• [Assignment] What follows is a set of records; repeat them exactly, without the pictures.

(Stored data)
____________________
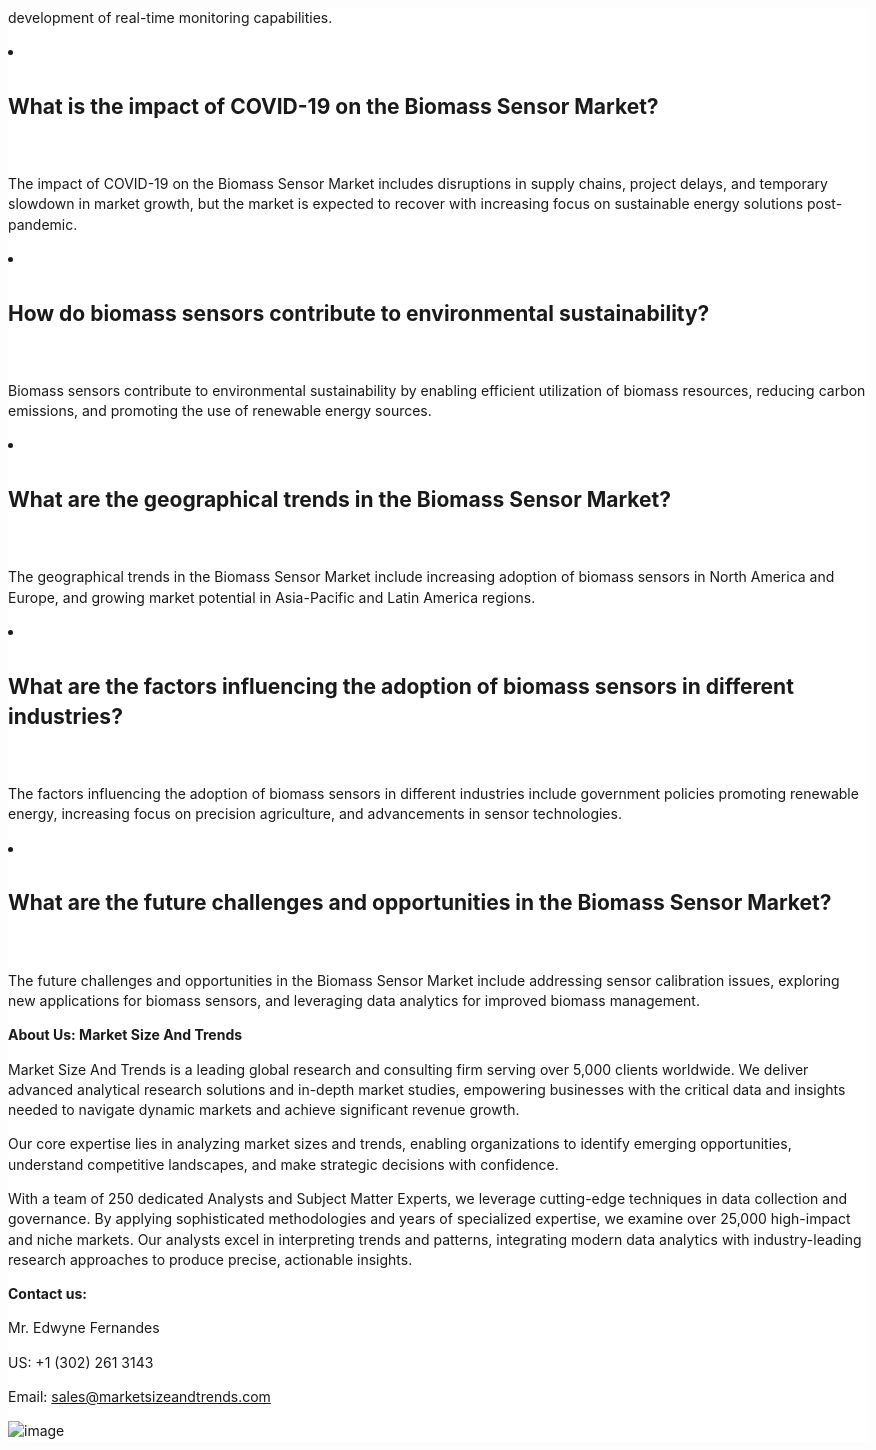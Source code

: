 development of real-time monitoring capabilities.</p>    </li>    <li>      <h2>What is the impact of COVID-19 on the Biomass Sensor Market?</h2>      <p>&nbsp;</p><p>The impact of COVID-19 on the Biomass Sensor Market includes disruptions in supply chains, project delays, and temporary slowdown in market growth, but the market is expected to recover with increasing focus on sustainable energy solutions post-pandemic.</p>    </li>    <li>      <h2>How do biomass sensors contribute to environmental sustainability?</h2>      <p>&nbsp;</p><p>Biomass sensors contribute to environmental sustainability by enabling efficient utilization of biomass resources, reducing carbon emissions, and promoting the use of renewable energy sources.</p>    </li>    <li>      <h2>What are the geographical trends in the Biomass Sensor Market?</h2>      <p>&nbsp;</p><p>The geographical trends in the Biomass Sensor Market include increasing adoption of biomass sensors in North America and Europe, and growing market potential in Asia-Pacific and Latin America regions.</p>    </li>    <li>      <h2>What are the factors influencing the adoption of biomass sensors in different industries?</h2>      <p>&nbsp;</p><p>The factors influencing the adoption of biomass sensors in different industries include government policies promoting renewable energy, increasing focus on precision agriculture, and advancements in sensor technologies.</p>    </li>    <li>      <h2>What are the future challenges and opportunities in the Biomass Sensor Market?</h2>      <p>&nbsp;</p><p>The future challenges and opportunities in the Biomass Sensor Market include addressing sensor calibration issues, exploring new applications for biomass sensors, and leveraging data analytics for improved biomass management.</p>    </li>  </ol></HTML></p><p><strong>About Us:&nbsp;Market Size And Trends</strong></p><p>Market Size And Trends&nbsp;is a leading global research and consulting firm serving over 5,000 clients worldwide. We deliver advanced analytical research solutions and in-depth market studies, empowering businesses with the critical data and insights needed to navigate dynamic markets and achieve significant revenue growth.</p><p>Our core expertise lies in analyzing market sizes and trends, enabling organizations to identify emerging opportunities, understand competitive landscapes, and make strategic decisions with confidence.</p><p>With a team of 250 dedicated Analysts and Subject Matter Experts, we leverage cutting-edge techniques in data collection and governance. By applying sophisticated methodologies and years of specialized expertise, we examine over 25,000 high-impact and niche markets. Our analysts excel in interpreting trends and patterns, integrating modern data analytics with industry-leading research approaches to produce precise, actionable insights.</p><p><strong>Contact us:</strong></p><p>Mr. Edwyne Fernandes</p><p>US: +1 (302) 261 3143</p><p>Email: <a href="mailto:sales@marketsizeandtrends.com">sales@marketsizeandtrends.com</a>&nbsp;</p>
![image](https://github.com/user-attachments/assets/98676f9d-f087-4353-b5bc-57b70a9a5e25)
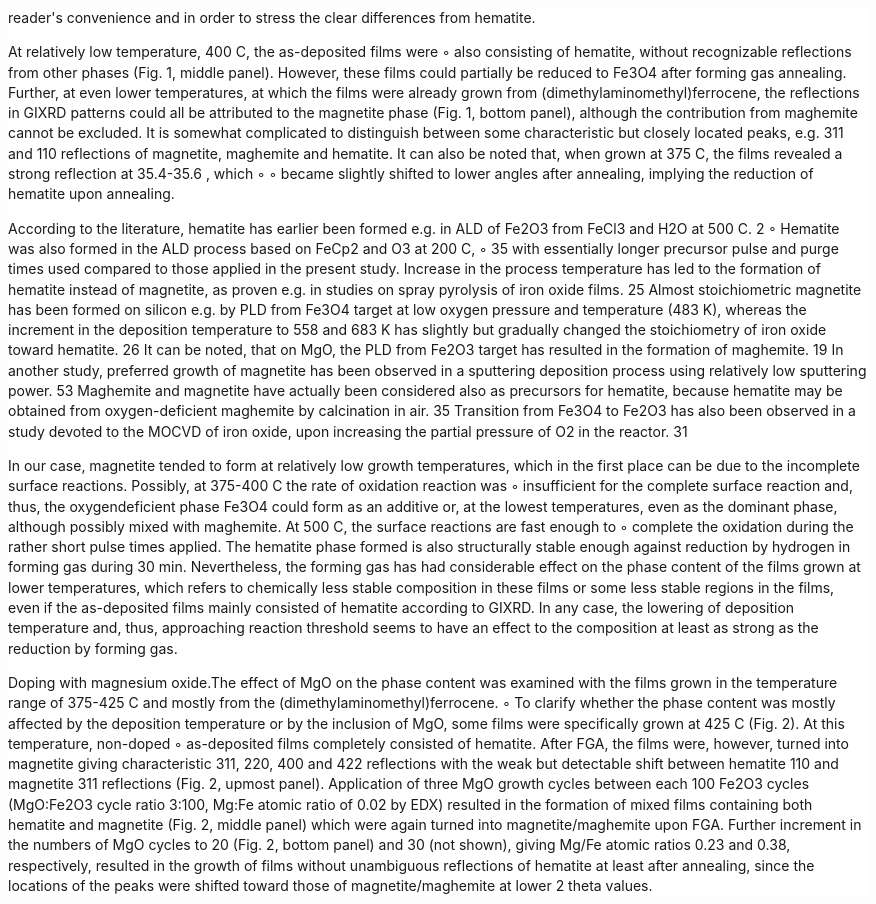 
reader's convenience and in order to stress the clear differences from hematite.

At relatively low temperature, 400 C, the as-deposited films were ◦ also consisting of hematite, without recognizable reflections from other phases (Fig. 1, middle panel). However, these films could partially be reduced to Fe3O4 after forming gas annealing. Further, at even lower temperatures, at which the films were already grown from (dimethylaminomethyl)ferrocene, the reflections in GIXRD patterns could all be attributed to the magnetite phase (Fig. 1, bottom panel), although the contribution from maghemite cannot be excluded. It is somewhat complicated to distinguish between some characteristic but closely located peaks, e.g. 311 and 110 reflections of magnetite, maghemite and hematite. It can also be noted that, when grown at 375 C, the films revealed a strong reflection at 35.4-35.6 , which ◦ ◦ became slightly shifted to lower angles after annealing, implying the reduction of hematite upon annealing.

According to the literature, hematite has earlier been formed e.g. in ALD of Fe2O3 from FeCl3 and H2O at 500 C. 2 ◦ Hematite was also formed in the ALD process based on FeCp2 and O3 at 200 C, ◦ 35 with essentially longer precursor pulse and purge times used compared to those applied in the present study. Increase in the process temperature has led to the formation of hematite instead of magnetite, as proven e.g. in studies on spray pyrolysis of iron oxide films. 25 Almost stoichiometric magnetite has been formed on silicon e.g. by PLD from Fe3O4 target at low oxygen pressure and temperature (483 K), whereas the increment in the deposition temperature to 558 and 683 K has slightly but gradually changed the stoichiometry of iron oxide toward hematite. 26 It can be noted, that on MgO, the PLD from Fe2O3 target has resulted in the formation of maghemite. 19 In another study, preferred growth of magnetite has been observed in a sputtering deposition process using relatively low sputtering power. 53 Maghemite and magnetite have actually been considered also as precursors for hematite, because hematite may be obtained from oxygen-deficient maghemite by calcination in air. 35 Transition from Fe3O4 to Fe2O3 has also been observed in a study devoted to the MOCVD of iron oxide, upon increasing the partial pressure of O2 in the reactor. 31

In our case, magnetite tended to form at relatively low growth temperatures, which in the first place can be due to the incomplete surface reactions. Possibly, at 375-400 C the rate of oxidation reaction was ◦ insufficient for the complete surface reaction and, thus, the oxygendeficient phase Fe3O4 could form as an additive or, at the lowest temperatures, even as the dominant phase, although possibly mixed with maghemite. At 500 C, the surface reactions are fast enough to ◦ complete the oxidation during the rather short pulse times applied. The hematite phase formed is also structurally stable enough against reduction by hydrogen in forming gas during 30 min. Nevertheless, the forming gas has had considerable effect on the phase content of the films grown at lower temperatures, which refers to chemically less stable composition in these films or some less stable regions in the films, even if the as-deposited films mainly consisted of hematite according to GIXRD. In any case, the lowering of deposition temperature and, thus, approaching reaction threshold seems to have an effect to the composition at least as strong as the reduction by forming gas.

Doping with magnesium oxide.The effect of MgO on the phase content was examined with the films grown in the temperature range of 375-425 C and mostly from the (dimethylaminomethyl)ferrocene. ◦ To clarify whether the phase content was mostly affected by the deposition temperature or by the inclusion of MgO, some films were specifically grown at 425 C (Fig. 2). At this temperature, non-doped ◦ as-deposited films completely consisted of hematite. After FGA, the films were, however, turned into magnetite giving characteristic 311, 220, 400 and 422 reflections with the weak but detectable shift between hematite 110 and magnetite 311 reflections (Fig. 2, upmost panel). Application of three MgO growth cycles between each 100 Fe2O3 cycles (MgO:Fe2O3 cycle ratio 3:100, Mg:Fe atomic ratio of 0.02 by EDX) resulted in the formation of mixed films containing both hematite and magnetite (Fig. 2, middle panel) which were again turned into magnetite/maghemite upon FGA. Further increment in the numbers of MgO cycles to 20 (Fig. 2, bottom panel) and 30 (not shown), giving Mg/Fe atomic ratios 0.23 and 0.38, respectively, resulted in the growth of films without unambiguous reflections of hematite at least after annealing, since the locations of the peaks were shifted toward those of magnetite/maghemite at lower 2 theta values.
____________________
• [Response to the task]
Source code

: development of real-time monitoring capabilities.</p>    </li>    <li>      <h2>What is the impact of COVID-19 on the Biomass Sensor Market?</h2>      <p>&nbsp;</p><p>The impact of COVID-19 on the Biomass Sensor Market includes disruptions in supply chains, project delays, and temporary slowdown in market growth, but the market is expected to recover with increasing focus on sustainable energy solutions post-pandemic.</p>    </li>    <li>      <h2>How do biomass sensors contribute to environmental sustainability?</h2>      <p>&nbsp;</p><p>Biomass sensors contribute to environmental sustainability by enabling efficient utilization of biomass resources, reducing carbon emissions, and promoting the use of renewable energy sources.</p>    </li>    <li>      <h2>What are the geographical trends in the Biomass Sensor Market?</h2>      <p>&nbsp;</p><p>The geographical trends in the Biomass Sensor Market include increasing adoption of biomass sensors in North America and Europe, and growing market potential in Asia-Pacific and Latin America regions.</p>    </li>    <li>      <h2>What are the factors influencing the adoption of biomass sensors in different industries?</h2>      <p>&nbsp;</p><p>The factors influencing the adoption of biomass sensors in different industries include government policies promoting renewable energy, increasing focus on precision agriculture, and advancements in sensor technologies.</p>    </li>    <li>      <h2>What are the future challenges and opportunities in the Biomass Sensor Market?</h2>      <p>&nbsp;</p><p>The future challenges and opportunities in the Biomass Sensor Market include addressing sensor calibration issues, exploring new applications for biomass sensors, and leveraging data analytics for improved biomass management.</p>    </li>  </ol></HTML></p><p><strong>About Us:&nbsp;Market Size And Trends</strong></p><p>Market Size And Trends&nbsp;is a leading global research and consulting firm serving over 5,000 clients worldwide. We deliver advanced analytical research solutions and in-depth market studies, empowering businesses with the critical data and insights needed to navigate dynamic markets and achieve significant revenue growth.</p><p>Our core expertise lies in analyzing market sizes and trends, enabling organizations to identify emerging opportunities, understand competitive landscapes, and make strategic decisions with confidence.</p><p>With a team of 250 dedicated Analysts and Subject Matter Experts, we leverage cutting-edge techniques in data collection and governance. By applying sophisticated methodologies and years of specialized expertise, we examine over 25,000 high-impact and niche markets. Our analysts excel in interpreting trends and patterns, integrating modern data analytics with industry-leading research approaches to produce precise, actionable insights.</p><p><strong>Contact us:</strong></p><p>Mr. Edwyne Fernandes</p><p>US: +1 (302) 261 3143</p><p>Email: <a href="mailto:sales@marketsizeandtrends.com">sales@marketsizeandtrends.com</a>&nbsp;</p>
![image](https://github.com/user-attachments/assets/98676f9d-f087-4353-b5bc-57b70a9a5e25)
reader's convenience and in order to stress the clear differences from hematite.

At relatively low temperature, 400 C, the as-deposited films were ◦ also consisting of hematite, without recognizable reflections from other phases (Fig. 1, middle panel). However, these films could partially be reduced to Fe3O4 after forming gas annealing. Further, at even lower temperatures, at which the films were already grown from (dimethylaminomethyl)ferrocene, the reflections in GIXRD patterns could all be attributed to the magnetite phase (Fig. 1, bottom panel), although the contribution from maghemite cannot be excluded. It is somewhat complicated to distinguish between some characteristic but closely located peaks, e.g. 311 and 110 reflections of magnetite, maghemite and hematite. It can also be noted that, when grown at 375 C, the films revealed a strong reflection at 35.4-35.6 , which ◦ ◦ became slightly shifted to lower angles after annealing, implying the reduction of hematite upon annealing.

According to the literature, hematite has earlier been formed e.g. in ALD of Fe2O3 from FeCl3 and H2O at 500 C. 2 ◦ Hematite was also formed in the ALD process based on FeCp2 and O3 at 200 C, ◦ 35 with essentially longer precursor pulse and purge times used compared to those applied in the present study. Increase in the process temperature has led to the formation of hematite instead of magnetite, as proven e.g. in studies on spray pyrolysis of iron oxide films. 25 Almost stoichiometric magnetite has been formed on silicon e.g. by PLD from Fe3O4 target at low oxygen pressure and temperature (483 K), whereas the increment in the deposition temperature to 558 and 683 K has slightly but gradually changed the stoichiometry of iron oxide toward hematite. 26 It can be noted, that on MgO, the PLD from Fe2O3 target has resulted in the formation of maghemite. 19 In another study, preferred growth of magnetite has been observed in a sputtering deposition process using relatively low sputtering power. 53 Maghemite and magnetite have actually been considered also as precursors for hematite, because hematite may be obtained from oxygen-deficient maghemite by calcination in air. 35 Transition from Fe3O4 to Fe2O3 has also been observed in a study devoted to the MOCVD of iron oxide, upon increasing the partial pressure of O2 in the reactor. 31

In our case, magnetite tended to form at relatively low growth temperatures, which in the first place can be due to the incomplete surface reactions. Possibly, at 375-400 C the rate of oxidation reaction was ◦ insufficient for the complete surface reaction and, thus, the oxygendeficient phase Fe3O4 could form as an additive or, at the lowest temperatures, even as the dominant phase, although possibly mixed with maghemite. At 500 C, the surface reactions are fast enough to ◦ complete the oxidation during the rather short pulse times applied. The hematite phase formed is also structurally stable enough against reduction by hydrogen in forming gas during 30 min. Nevertheless, the forming gas has had considerable effect on the phase content of the films grown at lower temperatures, which refers to chemically less stable composition in these films or some less stable regions in the films, even if the as-deposited films mainly consisted of hematite according to GIXRD. In any case, the lowering of deposition temperature and, thus, approaching reaction threshold seems to have an effect to the composition at least as strong as the reduction by forming gas.

Doping with magnesium oxide.The effect of MgO on the phase content was examined with the films grown in the temperature range of 375-425 C and mostly from the (dimethylaminomethyl)ferrocene. ◦ To clarify whether the phase content was mostly affected by the deposition temperature or by the inclusion of MgO, some films were specifically grown at 425 C (Fig. 2). At this temperature, non-doped ◦ as-deposited films completely consisted of hematite. After FGA, the films were, however, turned into magnetite giving characteristic 311, 220, 400 and 422 reflections with the weak but detectable shift between hematite 110 and magnetite 311 reflections (Fig. 2, upmost panel). Application of three MgO growth cycles between each 100 Fe2O3 cycles (MgO:Fe2O3 cycle ratio 3:100, Mg:Fe atomic ratio of 0.02 by EDX) resulted in the formation of mixed films containing both hematite and magnetite (Fig. 2, middle panel) which were again turned into magnetite/maghemite upon FGA. Further increment in the numbers of MgO cycles to 20 (Fig. 2, bottom panel) and 30 (not shown), giving Mg/Fe atomic ratios 0.23 and 0.38, respectively, resulted in the growth of films without unambiguous reflections of hematite at least after annealing, since the locations of the peaks were shifted toward those of magnetite/maghemite at lower 2 theta values.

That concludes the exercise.